This post is extremely old going back to the beginning and lots has changed, lots in here is false or incorrect as well.
E85 increases performance which in turn has decreased fuel mileage. I have a flex fuel truck, 07 avalanche and when I run e85 my mileage reduces by an average of 4 to 5 miles per gallon, and if I tug anything out back, it falls far worse in overall averages.
The amazing thing is the difference in performance across the board. Off the line acceleration is far better, and there's benefit on the top end as well.
The problem is for a heavy right footed driver, you'll spend more on the e85 fuel than on the low grade guaranteed. For a driver that can stay out of the pedal, you'll likely brake even in the same comparison or save a little over the year, but cost in prepping the fuel system will sway you back to the red.
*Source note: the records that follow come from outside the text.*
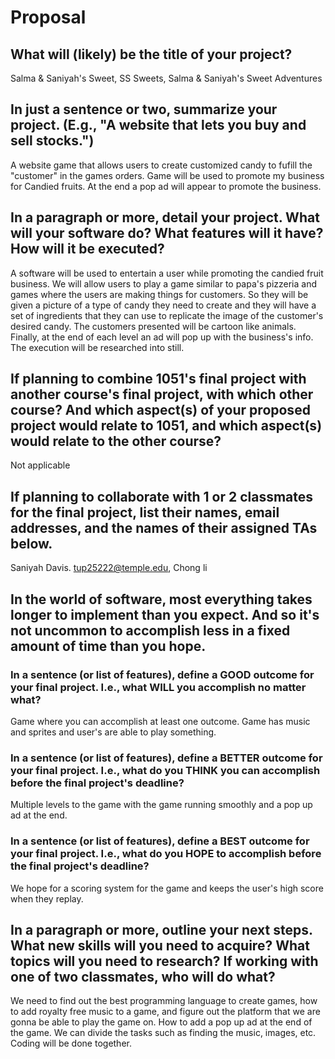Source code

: # Proposal

## What will (likely) be the title of your project?

Salma & Saniyah's Sweet, SS Sweets, Salma & Saniyah's Sweet Adventures 

## In just a sentence or two, summarize your project. (E.g., "A website that lets you buy and sell stocks.")

A website game that allows users to create customized candy to fufill the "customer" in the games orders. Game will be used to promote my business for Candied fruits. At the end a pop ad will appear to promote the business. 


## In a paragraph or more, detail your project. What will your software do? What features will it have? How will it be executed?

A software will be used to entertain a user while promoting the candied fruit business. We will allow users to play a game similar to papa's pizzeria and games where the users are making things for customers. So they will be given a picture of a type of candy they need to create and they will have a set of ingredients that they can use to replicate the image of the customer's desired candy. The customers presented will be cartoon like animals. Finally, at the end of each level an ad will pop up with the business's info. The execution will be researched into still.

## If planning to combine 1051's final project with another course's final project, with which other course? And which aspect(s) of your proposed project would relate to 1051, and which aspect(s) would relate to the other course?

Not applicable 

## If planning to collaborate with 1 or 2 classmates for the final project, list their names, email addresses, and the names of their assigned TAs below.

Saniyah Davis. tup25222@temple.edu, Chong li

## In the world of software, most everything takes longer to implement than you expect. And so it's not uncommon to accomplish less in a fixed amount of time than you hope.

### In a sentence (or list of features), define a GOOD outcome for your final project. I.e., what WILL you accomplish no matter what?

Game where you can accomplish at least one outcome. Game has music and sprites and user's are able to play something. 

### In a sentence (or list of features), define a BETTER outcome for your final project. I.e., what do you THINK you can accomplish before the final project's deadline?

Multiple levels to the game with the game running smoothly and a pop up ad at the end. 

### In a sentence (or list of features), define a BEST outcome for your final project. I.e., what do you HOPE to accomplish before the final project's deadline?

We hope for a scoring system for the game and keeps the user's high score when they replay. 

## In a paragraph or more, outline your next steps. What new skills will you need to acquire? What topics will you need to research? If working with one of two classmates, who will do what?

We need to find out the best programming language to create games, how to add royalty free music to a game, and figure out the platform that we are gonna be able to play the game on. How to add a pop up ad at the end of the game. We can divide the tasks such as finding the music, images, etc. Coding will be done together. 

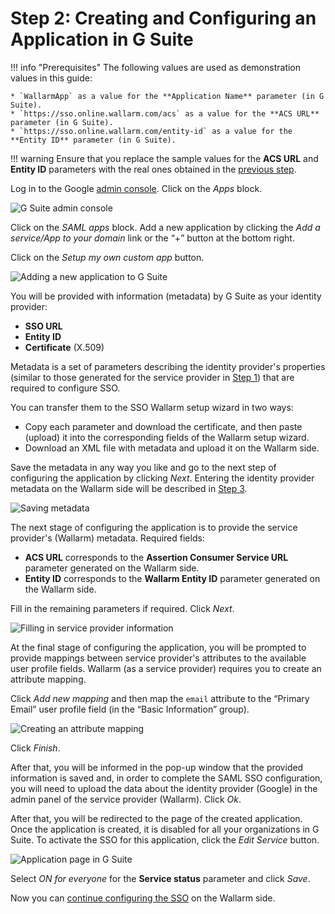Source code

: #   Step 2: Creating and Configuring an Application in G Suite

[img-gsuite-console]:       ../../../../images/admin-guides/configuration-guides/sso/gsuite/gsuite-console.png
[img-gsuite-add-app]:       ../../../../images/admin-guides/configuration-guides/sso/gsuite/gsuite-add-app.png
[img-fetch-metadata]:       ../../../../images/admin-guides/configuration-guides/sso/gsuite/gsuite-fetch-metadata.png
[img-fill-in-sp-data]:      ../../../../images/admin-guides/configuration-guides/sso/gsuite/gsuite-fill-in-sp-data.png
[img-app-page]:             ../../../../images/admin-guides/configuration-guides/sso/gsuite/gsuite-app-page.png
[img-create-attr-mapping]:  ../../../../images/admin-guides/configuration-guides/sso/gsuite/gsuite-attr-mapping.png

[doc-setup-sp]:             setup-sp.md
[doc-metadata-transfer]:    metadata-transfer.md

[link-gsuite-adm-console]:  https://admin.google.com

!!! info "Prerequisites"
    The following values are used as demonstration values in this guide:

    * `WallarmApp` as a value for the **Application Name** parameter (in G Suite).
    * `https://sso.online.wallarm.com/acs` as a value for the **ACS URL** parameter (in G Suite).
    * `https://sso.online.wallarm.com/entity-id` as a value for the **Entity ID** parameter (in G Suite).

!!! warning
    Ensure that you replace the sample values for the **ACS URL** and **Entity ID** parameters with the real ones obtained in the [previous step][doc-setup-sp].

Log in to the Google [admin console][link-gsuite-adm-console]. Click on the *Apps* block.

![G Suite admin console][img-gsuite-console]

Click on the *SAML apps* block. Add a new application by clicking the *Add a service/App to your domain* link or the “+” button at the bottom right.

Click on the *Setup my own custom app* button.

![Adding a new application to G Suite][img-gsuite-add-app]

You will be provided with information (metadata) by G Suite as your identity provider:
*   **SSO URL**
*   **Entity ID**
*   **Certificate** (X.509)

Metadata is a set of parameters describing the identity provider's properties (similar to those generated for the service provider in [Step 1][doc-setup-sp]) that are required to configure SSO.

You can transfer them to the SSO Wallarm setup wizard in two ways:
*   Copy each parameter and download the certificate, and then paste (upload) it into the corresponding fields of the Wallarm setup wizard.
*   Download an XML file with metadata and upload it on the Wallarm side.

Save the metadata in any way you like and go to the next step of configuring the application by clicking *Next*. Entering the identity provider metadata on the Wallarm side will be described in [Step 3][doc-metadata-transfer].

![Saving metadata][img-fetch-metadata]

The next stage of configuring the application is to provide the service provider's (Wallarm) metadata. Required fields:
*   **ACS URL** corresponds to the **Assertion Consumer Service URL** parameter generated on the Wallarm side.
*   **Entity ID** corresponds to the **Wallarm Entity ID** parameter generated on the Wallarm side.

Fill in the remaining parameters if required. Click *Next*.

![Filling in service provider information][img-fill-in-sp-data]

At the final stage of configuring the application, you will be prompted to provide mappings between service provider's attributes to the available user profile fields. Wallarm (as a service provider) requires you to create an attribute mapping.

Click *Add new mapping* and then map the `email` attribute to the “Primary Email” user profile field (in the “Basic Information” group).

![Creating an attribute mapping][img-create-attr-mapping]

Click *Finish*.

After that, you will be informed in the pop-up window that the provided information is saved and, in order to complete the SAML SSO configuration, you will need to upload the data about the identity provider (Google) in the admin panel of the service provider (Wallarm). Click *Ok*.

After that, you will be redirected to the page of the created application.
Once the application is created, it is disabled for all your organizations in G Suite. To activate the SSO for this application, click the *Edit Service* button. 

![Application page in G Suite][img-app-page]

Select *ON for everyone* for the **Service status** parameter and click *Save*.


Now you can [continue configuring the SSO][doc-metadata-transfer] on the Wallarm side.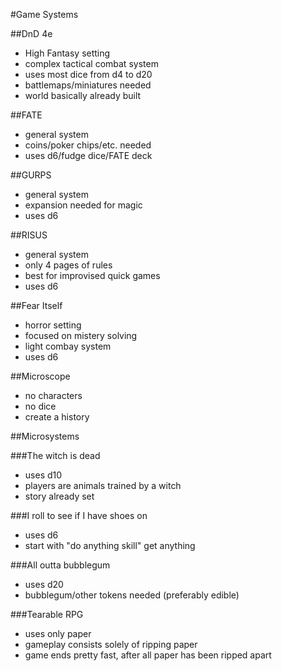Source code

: #Game Systems

##DnD 4e
* High Fantasy setting
* complex tactical combat system
* uses most dice from d4 to d20
* battlemaps/miniatures needed
* world basically already built 

##FATE
* general system
* coins/poker chips/etc. needed
* uses d6/fudge dice/FATE deck

##GURPS
* general system
* expansion needed for magic
* uses d6

##RISUS
* general system
* only 4 pages of rules
* best for improvised quick games
* uses d6

##Fear Itself
* horror setting
* focused on mistery solving
* light combay system
* uses d6

##Microscope
* no characters
* no dice
* create a history

##Microsystems

###The witch is dead 
* uses d10
* players are animals trained by a witch
* story already set 

###I roll to see if I have shoes on
* uses d6
* start with "do anything skill" get anything

###All outta bubblegum
* uses d20
* bubblegum/other tokens needed (preferably edible)

###Tearable RPG
* uses only paper
* gameplay consists solely of ripping paper
* game ends pretty fast, after all paper has been ripped apart
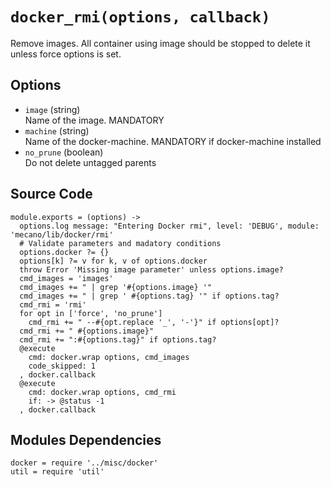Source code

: 
# `docker_rmi(options, callback)`

Remove images. All container using image should be stopped to delete it unless
force options is set.

## Options

*   `image` (string)   
    Name of the image. MANDATORY   
*   `machine` (string)   
    Name of the docker-machine. MANDATORY if docker-machine installed   
*   `no_prune` (boolean)   
    Do not delete untagged parents   

## Source Code

    module.exports = (options) ->
      options.log message: "Entering Docker rmi", level: 'DEBUG', module: 'mecano/lib/docker/rmi'
      # Validate parameters and madatory conditions
      options.docker ?= {}
      options[k] ?= v for k, v of options.docker
      throw Error 'Missing image parameter' unless options.image?
      cmd_images = 'images'
      cmd_images += " | grep '#{options.image} '"
      cmd_images += " | grep ' #{options.tag} '" if options.tag?
      cmd_rmi = 'rmi'
      for opt in ['force', 'no_prune']
        cmd_rmi += " --#{opt.replace '_', '-'}" if options[opt]?
      cmd_rmi += " #{options.image}"
      cmd_rmi += ":#{options.tag}" if options.tag?
      @execute
        cmd: docker.wrap options, cmd_images
        code_skipped: 1
      , docker.callback
      @execute
        cmd: docker.wrap options, cmd_rmi
        if: -> @status -1
      , docker.callback

## Modules Dependencies

    docker = require '../misc/docker'
    util = require 'util'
A lot of negative publicity came out with e85 and much of it was not true.. I'm no green tree advocate, don't really care about emissions and ozone. I'm not that type of person, but E85 is extremely clean both in processing and it's burnage in actual use.
Bottom line it's corrosive, you cannot just dump e85 in the tank and go. You have to be tuned for it obviously as well otherwise the benefit is nil. Don't forget them cats will likely cease as well over time, it's not like running c16 but it does act in that way over time. Todays oem e85 cars adjust for the fuel grade on the fly via chat to the computer off the 02 sensors so you do nothing when using any of the available grades. You could essentially on our mustangs run a seperate tune on e85 fills and it would be the same thing. Just have to be conscious of changing the tune.
Here's the kicker, our fuel rails are not welded, they are soldered, turn one over and take a peak. These will over time corrode. You will have to replace. Parts of our pump wiring and hosing are nut up to spec either. Keep in mind most of the system would / could hold up for a duration of time and then fail. Injector o-rings included. It won't be an overnight failure, it's not that corrosive. Plugs are an issue from the increased burn on ignition, you essentially would over heat stockers and net pre-ignition.